-- Task to complete --
All records are to be transcribed in full; any pictures among them are to be skipped.

-- Provided data --
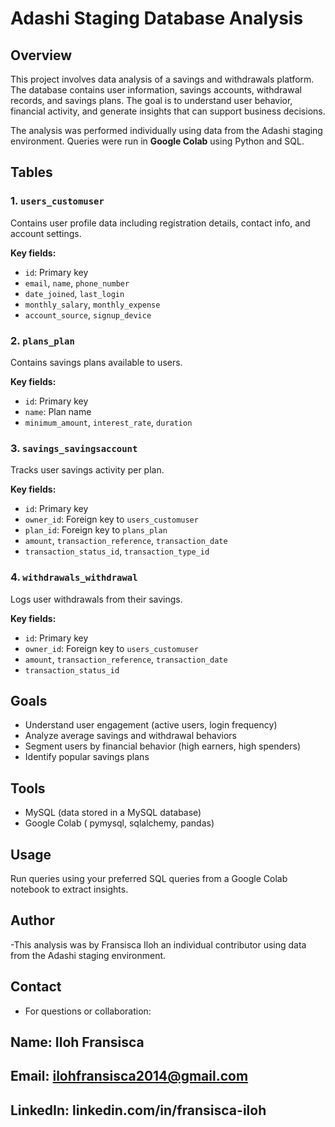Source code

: # Adashi Staging Database Analysis

## Overview

This project involves data analysis of a savings and withdrawals platform. The database contains user information, savings accounts, withdrawal records, and savings plans. The goal is to understand user behavior, financial activity, and generate insights that can support business decisions.

The analysis was performed individually using data from the Adashi staging environment. Queries were run in **Google Colab** using Python and SQL.

## Tables

### 1. `users_customuser`
Contains user profile data including registration details, contact info, and account settings.

**Key fields:**
- `id`: Primary key
- `email`, `name`, `phone_number`
- `date_joined`, `last_login`
- `monthly_salary`, `monthly_expense`
- `account_source`, `signup_device`

### 2. `plans_plan`
Contains savings plans available to users.

**Key fields:**
- `id`: Primary key
- `name`: Plan name
- `minimum_amount`, `interest_rate`, `duration`

### 3. `savings_savingsaccount`
Tracks user savings activity per plan.

**Key fields:**
- `id`: Primary key
- `owner_id`: Foreign key to `users_customuser`
- `plan_id`: Foreign key to `plans_plan`
- `amount`, `transaction_reference`, `transaction_date`
- `transaction_status_id`, `transaction_type_id`

### 4. `withdrawals_withdrawal`
Logs user withdrawals from their savings.

**Key fields:**
- `id`: Primary key
- `owner_id`: Foreign key to `users_customuser`
- `amount`, `transaction_reference`, `transaction_date`
- `transaction_status_id`

## Goals

- Understand user engagement (active users, login frequency)
- Analyze average savings and withdrawal behaviors
- Segment users by financial behavior (high earners, high spenders)
- Identify popular savings plans

## Tools

- MySQL (data stored in a MySQL database)
- Google Colab ( pymysql, sqlalchemy, pandas)

## Usage

Run queries using your preferred SQL queries from a Google Colab notebook to extract insights.

## Author

 -This analysis was by Fransisca Iloh an individual contributor using data from the Adashi staging environment.

## Contact
 - For questions or collaboration:

## Name: Iloh Fransisca
## Email: ilohfransisca2014@gmail.com
## LinkedIn: linkedin.com/in/fransisca-iloh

-- Answer to this task --
Source code

: # Adashi Staging Database Analysis

## Overview

This project involves data analysis of a savings and withdrawals platform. The database contains user information, savings accounts, withdrawal records, and savings plans. The goal is to understand user behavior, financial activity, and generate insights that can support business decisions.

The analysis was performed individually using data from the Adashi staging environment. Queries were run in **Google Colab** using Python and SQL.

## Tables

### 1. `users_customuser`
Contains user profile data including registration details, contact info, and account settings.

**Key fields:**
- `id`: Primary key
- `email`, `name`, `phone_number`
- `date_joined`, `last_login`
- `monthly_salary`, `monthly_expense`
- `account_source`, `signup_device`

### 2. `plans_plan`
Contains savings plans available to users.

**Key fields:**
- `id`: Primary key
- `name`: Plan name
- `minimum_amount`, `interest_rate`, `duration`

### 3. `savings_savingsaccount`
Tracks user savings activity per plan.

**Key fields:**
- `id`: Primary key
- `owner_id`: Foreign key to `users_customuser`
- `plan_id`: Foreign key to `plans_plan`
- `amount`, `transaction_reference`, `transaction_date`
- `transaction_status_id`, `transaction_type_id`

### 4. `withdrawals_withdrawal`
Logs user withdrawals from their savings.

**Key fields:**
- `id`: Primary key
- `owner_id`: Foreign key to `users_customuser`
- `amount`, `transaction_reference`, `transaction_date`
- `transaction_status_id`

## Goals

- Understand user engagement (active users, login frequency)
- Analyze average savings and withdrawal behaviors
- Segment users by financial behavior (high earners, high spenders)
- Identify popular savings plans

## Tools

- MySQL (data stored in a MySQL database)
- Google Colab ( pymysql, sqlalchemy, pandas)

## Usage

Run queries using your preferred SQL queries from a Google Colab notebook to extract insights.

## Author

 -This analysis was by Fransisca Iloh an individual contributor using data from the Adashi staging environment.

## Contact
 - For questions or collaboration:

## Name: Iloh Fransisca
## Email: ilohfransisca2014@gmail.com
## LinkedIn: linkedin.com/in/fransisca-iloh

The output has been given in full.